The problem -> Go line by line through the data and copy those with the word "codelist".

[[ Data listing open ]]

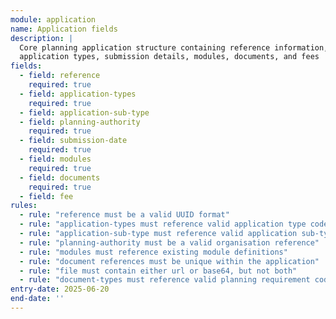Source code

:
 ```yaml
---
module: application
name: Application fields
description: |
  Core planning application structure containing reference information,
  application types, submission details, modules, documents, and fees
fields:
  - field: reference
    required: true
  - field: application-types
    required: true
  - field: application-sub-type
  - field: planning-authority
    required: true
  - field: submission-date
    required: true
  - field: modules
    required: true
  - field: documents
    required: true
  - field: fee
rules:
  - rule: "reference must be a valid UUID format"
  - rule: "application-types must reference valid application type codelist values"
  - rule: "application-sub-type must reference valid application sub-type codelist values"
  - rule: "planning-authority must be a valid organisation reference"
  - rule: "modules must reference existing module definitions"
  - rule: "document references must be unique within the application"
  - rule: "file must contain either url or base64, but not both"
  - rule: "document-types must reference valid planning requirement codelist values"
entry-date: 2025-06-20
end-date: ''
---
```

[[ Data listing closed ]]

Answer to this problem ->
  - rule: "application-types must reference valid application type codelist values"
  - rule: "application-sub-type must reference valid application sub-type codelist values"
  - rule: "document-types must reference valid planning requirement codelist values"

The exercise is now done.